> What needs to be done: Please return the lines of the data that contain "badge".
☆ ☆ ☆
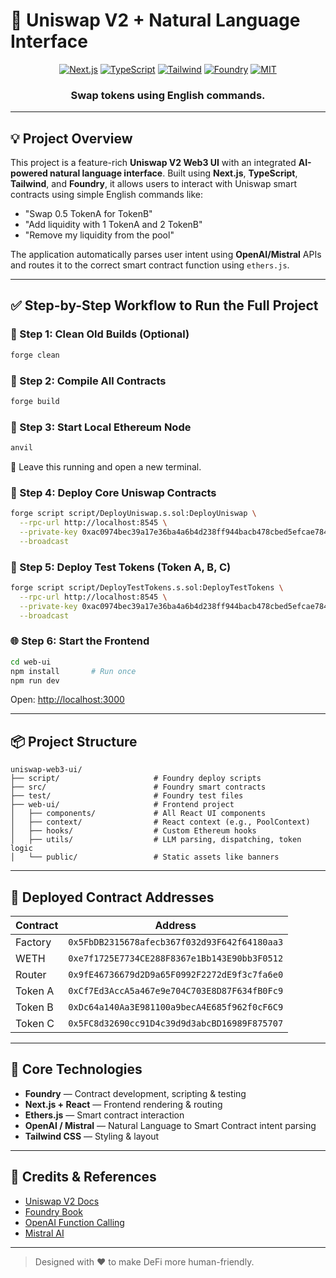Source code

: 
# 🦄 Uniswap V2 + Natural Language Interface

<div align="center">

  
  [![Next.js](https://img.shields.io/badge/Next.js-14-black?logo=next.js)](https://nextjs.org/)
  [![TypeScript](https://img.shields.io/badge/TypeScript-5-blue?logo=typescript)](https://www.typescriptlang.org/)
  [![Tailwind](https://img.shields.io/badge/Tailwind_CSS-3-38B2AC.svg)](https://tailwindcss.com/)
  [![Foundry](https://img.shields.io/badge/Foundry-Forge-orange.svg)](https://book.getfoundry.sh/)
  [![MIT](https://img.shields.io/badge/License-MIT-green.svg)](LICENSE)

  <h3>Swap tokens using English commands.</h3>
</div>

---

## 💡 Project Overview

This project is a feature-rich **Uniswap V2 Web3 UI** with an integrated **AI-powered natural language interface**. Built using **Next.js**, **TypeScript**, **Tailwind**, and **Foundry**, it allows users to interact with Uniswap smart contracts using simple English commands like:

- "Swap 0.5 TokenA for TokenB"
- "Add liquidity with 1 TokenA and 2 TokenB"
- "Remove my liquidity from the pool"

The application automatically parses user intent using **OpenAI/Mistral** APIs and routes it to the correct smart contract function using `ethers.js`.

---

## ✅ Step-by-Step Workflow to Run the Full Project

### 🧼 Step 1: Clean Old Builds (Optional)
```bash
forge clean
```

### 🔨 Step 2: Compile All Contracts
```bash
forge build
```

### 🧪 Step 3: Start Local Ethereum Node
```bash
anvil
```
📌 Leave this running and open a new terminal.

### 🚀 Step 4: Deploy Core Uniswap Contracts
```bash
forge script script/DeployUniswap.s.sol:DeployUniswap \
  --rpc-url http://localhost:8545 \
  --private-key 0xac0974bec39a17e36ba4a6b4d238ff944bacb478cbed5efcae784d7bf4f2ff80 \
  --broadcast
```

### 💸 Step 5: Deploy Test Tokens (Token A, B, C)
```bash
forge script script/DeployTestTokens.s.sol:DeployTestTokens \
  --rpc-url http://localhost:8545 \
  --private-key 0xac0974bec39a17e36ba4a6b4d238ff944bacb478cbed5efcae784d7bf4f2ff80 \
  --broadcast
```

### 🌐 Step 6: Start the Frontend
```bash
cd web-ui
npm install       # Run once
npm run dev
```

Open: [http://localhost:3000](http://localhost:3000)

---

## 📦 Project Structure

```
uniswap-web3-ui/
├── script/                     # Foundry deploy scripts
├── src/                        # Foundry smart contracts
├── test/                       # Foundry test files
├── web-ui/                     # Frontend project
│   ├── components/             # All React UI components
│   ├── context/                # React context (e.g., PoolContext)
│   ├── hooks/                  # Custom Ethereum hooks
│   ├── utils/                  # LLM parsing, dispatching, token logic
│   └── public/                 # Static assets like banners
```

---

## 🔗 Deployed Contract Addresses

| Contract       | Address                                      |
|----------------|----------------------------------------------|
| Factory        | `0x5FbDB2315678afecb367f032d93F642f64180aa3` |
| WETH           | `0xe7f1725E7734CE288F8367e1Bb143E90bb3F0512` |
| Router         | `0x9fE46736679d2D9a65F0992F2272dE9f3c7fa6e0` |
| Token A        | `0xCf7Ed3AccA5a467e9e704C703E8D87F634fB0Fc9` |
| Token B        | `0xDc64a140Aa3E981100a9becA4E685f962f0cF6C9` |
| Token C        | `0x5FC8d32690cc91D4c39d9d3abcBD16989F875707` |

---

## 🧠 Core Technologies

- **Foundry** — Contract development, scripting & testing
- **Next.js + React** — Frontend rendering & routing
- **Ethers.js** — Smart contract interaction
- **OpenAI / Mistral** — Natural Language to Smart Contract intent parsing
- **Tailwind CSS** — Styling & layout

---

## 🙌 Credits & References

- [Uniswap V2 Docs](https://docs.uniswap.org/)
- [Foundry Book](https://book.getfoundry.sh/)
- [OpenAI Function Calling](https://platform.openai.com/docs/guides/function-calling)
- [Mistral AI](https://mistral.ai/)

---

> Designed with ❤️ to make DeFi more human-friendly.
☆ ☆ ☆
> Exercise response:
  [![Next.js](https://img.shields.io/badge/Next.js-14-black?logo=next.js)](https://nextjs.org/)
  [![TypeScript](https://img.shields.io/badge/TypeScript-5-blue?logo=typescript)](https://www.typescriptlang.org/)
  [![Tailwind](https://img.shields.io/badge/Tailwind_CSS-3-38B2AC.svg)](https://tailwindcss.com/)
  [![Foundry](https://img.shields.io/badge/Foundry-Forge-orange.svg)](https://book.getfoundry.sh/)
  [![MIT](https://img.shields.io/badge/License-MIT-green.svg)](LICENSE)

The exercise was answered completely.